> _REQUIRED WORK_
Tell how many lines below include the word "cpjobs". Only the number should appear.

___ SUPPLIED MATERIAL ___

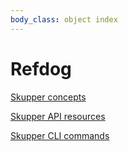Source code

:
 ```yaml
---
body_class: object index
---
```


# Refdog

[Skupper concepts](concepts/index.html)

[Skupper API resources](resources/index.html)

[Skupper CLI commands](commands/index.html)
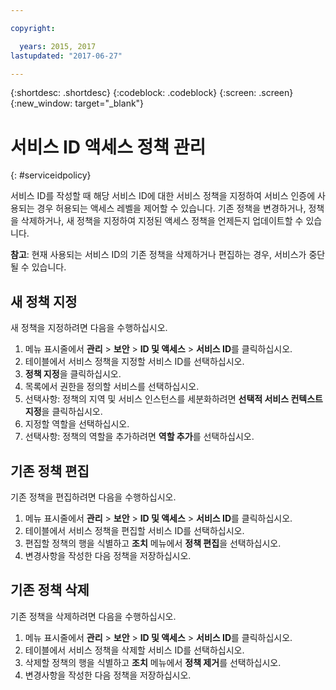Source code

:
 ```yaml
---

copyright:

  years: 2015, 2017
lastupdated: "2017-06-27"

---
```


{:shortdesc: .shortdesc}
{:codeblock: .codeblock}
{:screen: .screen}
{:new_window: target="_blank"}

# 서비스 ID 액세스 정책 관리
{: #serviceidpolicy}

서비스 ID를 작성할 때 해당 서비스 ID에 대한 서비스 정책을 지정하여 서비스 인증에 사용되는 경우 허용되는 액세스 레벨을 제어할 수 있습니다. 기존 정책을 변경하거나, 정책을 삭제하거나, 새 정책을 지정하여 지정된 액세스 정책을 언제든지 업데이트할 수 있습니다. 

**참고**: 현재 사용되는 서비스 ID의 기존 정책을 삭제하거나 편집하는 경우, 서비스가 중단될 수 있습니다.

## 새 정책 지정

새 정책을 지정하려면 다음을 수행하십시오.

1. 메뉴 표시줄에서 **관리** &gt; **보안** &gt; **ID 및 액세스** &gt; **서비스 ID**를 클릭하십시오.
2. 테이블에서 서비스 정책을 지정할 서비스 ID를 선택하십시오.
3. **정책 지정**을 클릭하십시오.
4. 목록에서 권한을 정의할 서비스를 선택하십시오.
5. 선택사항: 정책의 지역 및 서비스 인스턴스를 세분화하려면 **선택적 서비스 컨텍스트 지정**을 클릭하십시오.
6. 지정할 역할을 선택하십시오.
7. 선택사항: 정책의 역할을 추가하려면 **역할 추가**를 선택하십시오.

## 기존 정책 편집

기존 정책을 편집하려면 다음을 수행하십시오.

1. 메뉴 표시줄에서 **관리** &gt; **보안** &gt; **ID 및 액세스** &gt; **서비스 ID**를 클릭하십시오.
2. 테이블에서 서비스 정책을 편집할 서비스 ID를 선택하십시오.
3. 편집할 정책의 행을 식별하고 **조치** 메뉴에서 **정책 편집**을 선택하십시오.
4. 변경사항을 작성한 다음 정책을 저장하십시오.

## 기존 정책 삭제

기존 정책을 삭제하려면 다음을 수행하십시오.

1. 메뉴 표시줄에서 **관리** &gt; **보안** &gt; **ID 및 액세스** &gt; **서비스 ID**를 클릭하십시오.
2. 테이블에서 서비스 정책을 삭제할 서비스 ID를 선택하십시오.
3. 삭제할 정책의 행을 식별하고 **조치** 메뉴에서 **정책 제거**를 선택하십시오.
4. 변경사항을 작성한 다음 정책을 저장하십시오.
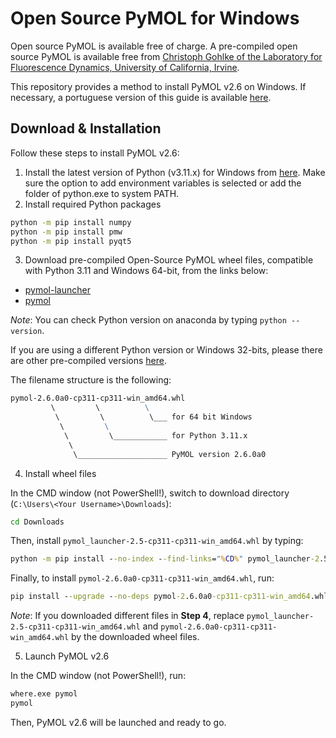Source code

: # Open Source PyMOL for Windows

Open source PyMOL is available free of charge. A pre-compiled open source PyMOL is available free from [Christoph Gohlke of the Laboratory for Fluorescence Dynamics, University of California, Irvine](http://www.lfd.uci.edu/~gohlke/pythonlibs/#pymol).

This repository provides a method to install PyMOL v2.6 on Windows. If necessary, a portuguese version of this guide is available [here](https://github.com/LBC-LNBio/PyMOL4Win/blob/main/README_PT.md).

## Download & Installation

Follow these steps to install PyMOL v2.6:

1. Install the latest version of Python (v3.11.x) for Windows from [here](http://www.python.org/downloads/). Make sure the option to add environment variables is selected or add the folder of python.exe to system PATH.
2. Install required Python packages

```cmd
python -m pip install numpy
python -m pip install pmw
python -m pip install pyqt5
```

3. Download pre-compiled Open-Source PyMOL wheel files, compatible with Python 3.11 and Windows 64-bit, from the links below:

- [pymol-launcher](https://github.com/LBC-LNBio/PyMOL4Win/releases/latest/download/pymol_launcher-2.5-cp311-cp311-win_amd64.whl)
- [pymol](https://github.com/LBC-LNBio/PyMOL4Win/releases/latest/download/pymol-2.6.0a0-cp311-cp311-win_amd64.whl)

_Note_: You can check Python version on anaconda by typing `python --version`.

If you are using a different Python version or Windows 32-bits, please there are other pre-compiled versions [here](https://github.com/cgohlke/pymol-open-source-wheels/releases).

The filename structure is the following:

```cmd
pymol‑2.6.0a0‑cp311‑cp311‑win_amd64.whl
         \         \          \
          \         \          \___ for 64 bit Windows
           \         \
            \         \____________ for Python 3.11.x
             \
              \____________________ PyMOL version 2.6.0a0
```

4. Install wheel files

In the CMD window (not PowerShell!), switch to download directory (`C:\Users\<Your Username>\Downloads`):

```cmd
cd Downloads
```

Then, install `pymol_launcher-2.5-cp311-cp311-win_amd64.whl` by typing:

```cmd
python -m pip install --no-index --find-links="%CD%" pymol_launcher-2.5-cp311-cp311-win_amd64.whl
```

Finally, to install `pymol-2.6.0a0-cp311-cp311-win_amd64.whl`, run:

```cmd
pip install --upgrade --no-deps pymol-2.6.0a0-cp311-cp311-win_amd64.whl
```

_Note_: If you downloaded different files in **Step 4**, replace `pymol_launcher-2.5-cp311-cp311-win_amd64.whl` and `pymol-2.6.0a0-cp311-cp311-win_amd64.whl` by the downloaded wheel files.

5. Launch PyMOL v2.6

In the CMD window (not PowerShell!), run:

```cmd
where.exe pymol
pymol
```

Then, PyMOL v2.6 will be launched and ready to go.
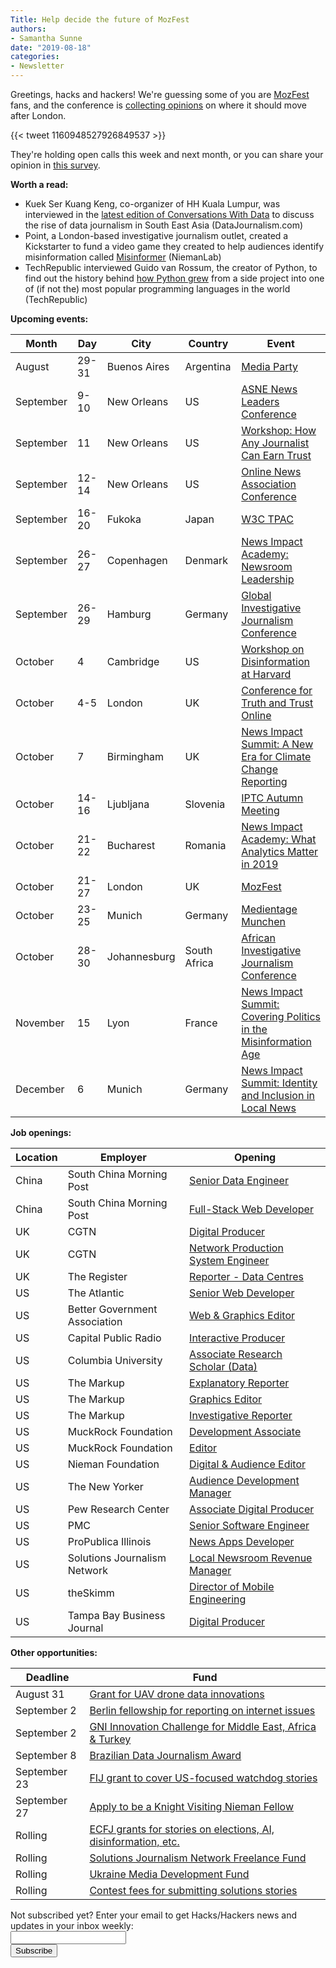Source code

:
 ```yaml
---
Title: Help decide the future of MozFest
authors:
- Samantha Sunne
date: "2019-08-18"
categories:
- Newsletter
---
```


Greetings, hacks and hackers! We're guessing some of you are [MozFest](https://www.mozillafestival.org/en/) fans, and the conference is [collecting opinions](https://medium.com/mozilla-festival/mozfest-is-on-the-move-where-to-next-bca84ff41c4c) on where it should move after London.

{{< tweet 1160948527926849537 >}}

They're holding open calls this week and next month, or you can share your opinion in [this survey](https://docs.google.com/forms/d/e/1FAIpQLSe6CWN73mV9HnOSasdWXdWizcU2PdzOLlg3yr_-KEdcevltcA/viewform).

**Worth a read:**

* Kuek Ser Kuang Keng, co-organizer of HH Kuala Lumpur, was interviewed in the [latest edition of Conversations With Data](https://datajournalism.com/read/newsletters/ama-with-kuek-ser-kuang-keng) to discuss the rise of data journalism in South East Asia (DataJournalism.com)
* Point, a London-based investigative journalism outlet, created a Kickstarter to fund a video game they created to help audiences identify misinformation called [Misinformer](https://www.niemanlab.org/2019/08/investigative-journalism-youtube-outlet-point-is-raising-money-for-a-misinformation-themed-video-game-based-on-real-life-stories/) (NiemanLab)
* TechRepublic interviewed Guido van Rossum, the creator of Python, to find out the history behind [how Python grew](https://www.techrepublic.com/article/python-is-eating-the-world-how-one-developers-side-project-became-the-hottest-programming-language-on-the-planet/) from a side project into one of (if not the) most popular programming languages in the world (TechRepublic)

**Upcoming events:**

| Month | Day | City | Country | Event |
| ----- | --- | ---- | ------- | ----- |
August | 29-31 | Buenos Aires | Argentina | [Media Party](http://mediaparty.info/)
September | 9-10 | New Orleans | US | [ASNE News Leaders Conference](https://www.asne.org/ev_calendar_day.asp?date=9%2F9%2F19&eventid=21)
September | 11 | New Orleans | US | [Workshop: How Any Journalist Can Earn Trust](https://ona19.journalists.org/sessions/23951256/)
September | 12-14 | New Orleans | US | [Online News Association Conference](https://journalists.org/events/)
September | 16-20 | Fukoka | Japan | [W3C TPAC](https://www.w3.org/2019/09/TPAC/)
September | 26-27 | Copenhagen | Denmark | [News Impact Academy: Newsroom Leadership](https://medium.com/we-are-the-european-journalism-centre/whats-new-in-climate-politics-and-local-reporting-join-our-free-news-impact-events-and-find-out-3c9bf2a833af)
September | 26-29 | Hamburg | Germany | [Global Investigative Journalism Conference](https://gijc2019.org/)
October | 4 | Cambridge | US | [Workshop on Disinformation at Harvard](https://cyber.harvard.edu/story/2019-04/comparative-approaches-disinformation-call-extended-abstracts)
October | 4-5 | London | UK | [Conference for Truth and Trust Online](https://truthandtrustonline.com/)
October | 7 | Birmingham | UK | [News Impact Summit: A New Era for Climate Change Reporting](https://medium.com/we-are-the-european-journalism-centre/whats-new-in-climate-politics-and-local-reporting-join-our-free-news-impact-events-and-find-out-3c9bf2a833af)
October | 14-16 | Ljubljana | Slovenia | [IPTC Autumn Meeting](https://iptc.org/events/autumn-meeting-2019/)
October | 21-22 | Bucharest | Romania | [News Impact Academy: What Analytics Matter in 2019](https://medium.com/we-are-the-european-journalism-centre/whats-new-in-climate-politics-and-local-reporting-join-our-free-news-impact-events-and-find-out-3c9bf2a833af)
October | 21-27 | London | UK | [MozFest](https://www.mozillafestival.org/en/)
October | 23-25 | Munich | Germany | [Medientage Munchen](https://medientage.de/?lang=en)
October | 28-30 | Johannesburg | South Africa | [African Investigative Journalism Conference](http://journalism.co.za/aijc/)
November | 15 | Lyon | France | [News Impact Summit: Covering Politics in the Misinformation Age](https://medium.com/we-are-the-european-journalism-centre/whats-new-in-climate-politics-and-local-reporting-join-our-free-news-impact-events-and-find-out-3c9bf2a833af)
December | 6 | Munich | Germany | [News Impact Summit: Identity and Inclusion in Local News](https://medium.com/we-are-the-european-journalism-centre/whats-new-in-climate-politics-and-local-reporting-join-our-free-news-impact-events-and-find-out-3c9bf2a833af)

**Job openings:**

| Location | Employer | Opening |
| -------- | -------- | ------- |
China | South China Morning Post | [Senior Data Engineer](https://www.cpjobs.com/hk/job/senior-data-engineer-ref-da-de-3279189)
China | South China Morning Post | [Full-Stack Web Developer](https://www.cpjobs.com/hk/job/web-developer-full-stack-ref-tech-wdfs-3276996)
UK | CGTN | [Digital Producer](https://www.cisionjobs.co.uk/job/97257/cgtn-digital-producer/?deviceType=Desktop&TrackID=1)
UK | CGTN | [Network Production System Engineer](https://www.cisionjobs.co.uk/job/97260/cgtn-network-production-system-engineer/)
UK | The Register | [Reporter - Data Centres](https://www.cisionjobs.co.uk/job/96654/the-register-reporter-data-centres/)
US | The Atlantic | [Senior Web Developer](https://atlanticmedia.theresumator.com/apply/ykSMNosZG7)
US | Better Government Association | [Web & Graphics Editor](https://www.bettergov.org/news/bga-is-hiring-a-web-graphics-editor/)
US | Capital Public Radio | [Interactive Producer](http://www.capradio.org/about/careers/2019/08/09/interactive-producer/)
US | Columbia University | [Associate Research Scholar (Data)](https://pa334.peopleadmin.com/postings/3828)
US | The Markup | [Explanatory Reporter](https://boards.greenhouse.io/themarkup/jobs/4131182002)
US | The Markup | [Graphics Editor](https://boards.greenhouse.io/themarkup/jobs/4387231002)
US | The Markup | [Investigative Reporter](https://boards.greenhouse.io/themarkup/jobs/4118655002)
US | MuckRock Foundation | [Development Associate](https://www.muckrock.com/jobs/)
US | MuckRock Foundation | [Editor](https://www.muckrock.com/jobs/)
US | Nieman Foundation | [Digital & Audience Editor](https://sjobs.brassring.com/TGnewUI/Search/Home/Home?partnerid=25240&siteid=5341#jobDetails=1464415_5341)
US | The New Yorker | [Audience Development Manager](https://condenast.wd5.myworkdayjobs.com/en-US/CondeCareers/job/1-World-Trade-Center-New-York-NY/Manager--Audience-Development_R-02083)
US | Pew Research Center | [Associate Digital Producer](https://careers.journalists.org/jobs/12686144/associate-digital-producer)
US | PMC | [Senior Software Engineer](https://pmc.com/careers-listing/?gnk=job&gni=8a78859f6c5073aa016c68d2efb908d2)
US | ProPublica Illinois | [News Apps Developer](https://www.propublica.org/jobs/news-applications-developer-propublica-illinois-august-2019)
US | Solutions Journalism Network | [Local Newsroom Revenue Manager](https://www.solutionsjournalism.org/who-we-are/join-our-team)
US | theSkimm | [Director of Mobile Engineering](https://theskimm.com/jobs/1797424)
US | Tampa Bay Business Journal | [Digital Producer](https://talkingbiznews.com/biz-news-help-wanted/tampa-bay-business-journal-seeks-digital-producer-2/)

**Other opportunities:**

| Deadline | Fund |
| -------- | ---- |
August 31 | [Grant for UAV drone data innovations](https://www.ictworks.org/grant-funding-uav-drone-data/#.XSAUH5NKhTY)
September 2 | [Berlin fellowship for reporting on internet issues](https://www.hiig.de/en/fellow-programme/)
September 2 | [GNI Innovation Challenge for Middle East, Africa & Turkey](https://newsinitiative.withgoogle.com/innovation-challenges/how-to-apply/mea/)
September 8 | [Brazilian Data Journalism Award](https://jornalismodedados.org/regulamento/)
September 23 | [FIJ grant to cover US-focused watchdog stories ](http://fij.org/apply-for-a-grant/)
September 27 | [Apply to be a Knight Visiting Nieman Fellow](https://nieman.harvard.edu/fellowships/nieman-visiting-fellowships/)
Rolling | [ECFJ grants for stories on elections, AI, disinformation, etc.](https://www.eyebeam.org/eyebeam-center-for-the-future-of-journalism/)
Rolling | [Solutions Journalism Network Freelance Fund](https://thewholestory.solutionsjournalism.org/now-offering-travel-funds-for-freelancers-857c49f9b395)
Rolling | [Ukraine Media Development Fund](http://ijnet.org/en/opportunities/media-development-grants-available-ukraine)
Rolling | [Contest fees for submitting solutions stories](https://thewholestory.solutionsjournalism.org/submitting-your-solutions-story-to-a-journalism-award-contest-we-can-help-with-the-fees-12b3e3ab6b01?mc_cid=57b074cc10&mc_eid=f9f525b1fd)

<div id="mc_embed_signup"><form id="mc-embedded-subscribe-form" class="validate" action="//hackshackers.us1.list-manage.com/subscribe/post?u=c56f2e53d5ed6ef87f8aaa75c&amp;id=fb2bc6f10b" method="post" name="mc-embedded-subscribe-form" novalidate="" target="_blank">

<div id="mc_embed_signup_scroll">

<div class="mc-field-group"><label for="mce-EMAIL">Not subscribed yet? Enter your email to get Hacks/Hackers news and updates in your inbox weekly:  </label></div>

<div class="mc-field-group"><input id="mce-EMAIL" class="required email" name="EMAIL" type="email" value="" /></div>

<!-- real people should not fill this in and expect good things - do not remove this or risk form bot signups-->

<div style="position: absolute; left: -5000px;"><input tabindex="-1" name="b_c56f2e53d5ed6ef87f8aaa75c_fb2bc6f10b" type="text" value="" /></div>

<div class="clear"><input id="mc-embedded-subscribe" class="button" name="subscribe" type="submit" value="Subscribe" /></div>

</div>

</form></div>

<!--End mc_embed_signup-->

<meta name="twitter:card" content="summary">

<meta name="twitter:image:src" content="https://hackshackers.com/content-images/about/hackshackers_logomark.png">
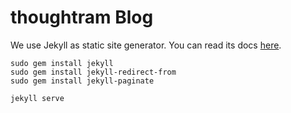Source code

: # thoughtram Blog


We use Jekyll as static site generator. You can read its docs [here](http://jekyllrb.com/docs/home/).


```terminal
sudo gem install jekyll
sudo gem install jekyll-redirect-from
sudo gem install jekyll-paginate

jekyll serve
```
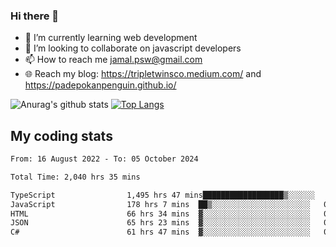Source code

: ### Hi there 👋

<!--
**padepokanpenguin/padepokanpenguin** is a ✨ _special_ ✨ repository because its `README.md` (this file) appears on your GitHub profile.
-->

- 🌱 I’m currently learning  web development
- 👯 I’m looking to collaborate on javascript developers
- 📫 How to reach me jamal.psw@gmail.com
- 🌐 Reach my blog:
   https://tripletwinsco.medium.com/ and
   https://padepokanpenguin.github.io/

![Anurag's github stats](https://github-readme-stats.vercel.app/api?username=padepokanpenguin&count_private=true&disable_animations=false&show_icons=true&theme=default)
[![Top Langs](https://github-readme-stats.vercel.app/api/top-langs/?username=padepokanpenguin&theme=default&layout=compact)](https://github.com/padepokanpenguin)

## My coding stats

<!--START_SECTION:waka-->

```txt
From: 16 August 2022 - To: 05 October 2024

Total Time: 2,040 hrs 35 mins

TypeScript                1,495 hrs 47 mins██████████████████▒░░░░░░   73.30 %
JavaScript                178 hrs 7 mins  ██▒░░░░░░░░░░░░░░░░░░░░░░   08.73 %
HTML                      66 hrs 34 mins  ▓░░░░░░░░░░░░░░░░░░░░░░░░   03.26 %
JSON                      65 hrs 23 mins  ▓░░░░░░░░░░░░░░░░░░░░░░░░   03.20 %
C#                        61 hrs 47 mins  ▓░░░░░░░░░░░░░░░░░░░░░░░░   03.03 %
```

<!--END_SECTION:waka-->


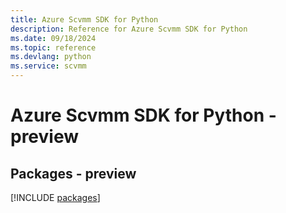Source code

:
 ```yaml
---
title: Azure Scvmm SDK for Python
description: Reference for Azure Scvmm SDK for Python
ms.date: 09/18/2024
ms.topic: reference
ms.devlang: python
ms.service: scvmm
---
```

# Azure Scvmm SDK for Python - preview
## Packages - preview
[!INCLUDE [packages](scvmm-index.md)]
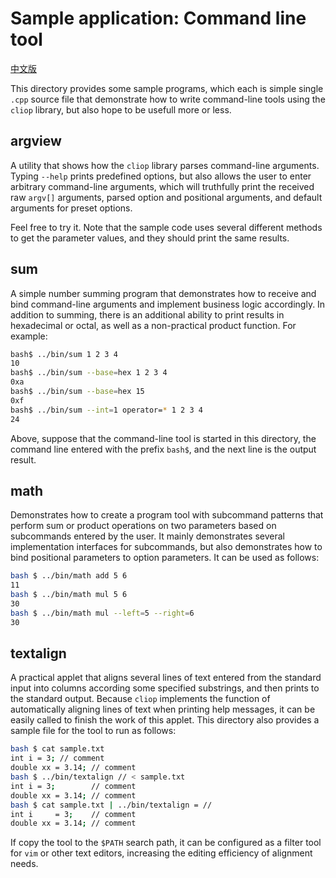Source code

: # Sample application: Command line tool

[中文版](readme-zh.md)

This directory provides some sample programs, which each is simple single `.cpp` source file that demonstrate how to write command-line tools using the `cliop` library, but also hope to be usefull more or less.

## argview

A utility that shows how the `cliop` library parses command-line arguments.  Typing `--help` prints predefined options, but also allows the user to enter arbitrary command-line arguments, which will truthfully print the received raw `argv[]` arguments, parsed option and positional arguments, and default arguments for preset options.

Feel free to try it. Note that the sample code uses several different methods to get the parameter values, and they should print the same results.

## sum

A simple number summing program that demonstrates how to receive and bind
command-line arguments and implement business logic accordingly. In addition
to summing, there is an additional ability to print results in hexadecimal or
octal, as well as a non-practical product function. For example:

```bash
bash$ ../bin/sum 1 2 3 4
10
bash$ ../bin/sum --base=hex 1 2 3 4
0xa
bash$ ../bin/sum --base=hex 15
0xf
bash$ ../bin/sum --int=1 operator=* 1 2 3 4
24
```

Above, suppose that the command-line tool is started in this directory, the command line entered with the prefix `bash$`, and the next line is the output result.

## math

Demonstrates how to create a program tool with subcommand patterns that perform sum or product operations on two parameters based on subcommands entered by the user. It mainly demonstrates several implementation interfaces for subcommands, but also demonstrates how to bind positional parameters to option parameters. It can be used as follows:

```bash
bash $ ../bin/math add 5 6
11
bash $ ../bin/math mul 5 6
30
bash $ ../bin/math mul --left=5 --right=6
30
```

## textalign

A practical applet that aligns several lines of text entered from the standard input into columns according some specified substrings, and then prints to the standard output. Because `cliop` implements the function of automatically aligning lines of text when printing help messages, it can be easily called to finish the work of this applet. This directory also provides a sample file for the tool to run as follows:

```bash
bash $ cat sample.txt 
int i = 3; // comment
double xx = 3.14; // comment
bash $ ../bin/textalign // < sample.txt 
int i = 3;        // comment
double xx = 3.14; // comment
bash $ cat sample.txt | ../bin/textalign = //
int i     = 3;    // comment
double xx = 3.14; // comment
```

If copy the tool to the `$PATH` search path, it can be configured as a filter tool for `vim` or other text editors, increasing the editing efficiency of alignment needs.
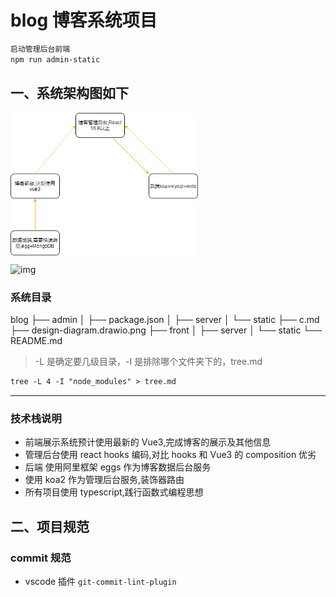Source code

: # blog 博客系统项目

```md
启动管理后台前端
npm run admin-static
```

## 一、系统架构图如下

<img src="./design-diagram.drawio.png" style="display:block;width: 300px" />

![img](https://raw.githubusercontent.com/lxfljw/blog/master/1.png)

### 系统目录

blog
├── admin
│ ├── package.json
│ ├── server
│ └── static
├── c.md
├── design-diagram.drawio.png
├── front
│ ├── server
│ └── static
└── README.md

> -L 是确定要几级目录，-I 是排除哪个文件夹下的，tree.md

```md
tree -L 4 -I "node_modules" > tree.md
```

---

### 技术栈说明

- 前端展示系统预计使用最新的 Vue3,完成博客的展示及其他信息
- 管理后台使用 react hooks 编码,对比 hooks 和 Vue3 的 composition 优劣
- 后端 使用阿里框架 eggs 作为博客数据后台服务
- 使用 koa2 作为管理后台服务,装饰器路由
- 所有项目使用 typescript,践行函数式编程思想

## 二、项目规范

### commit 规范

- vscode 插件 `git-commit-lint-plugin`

___

> _TASK RESULT_
2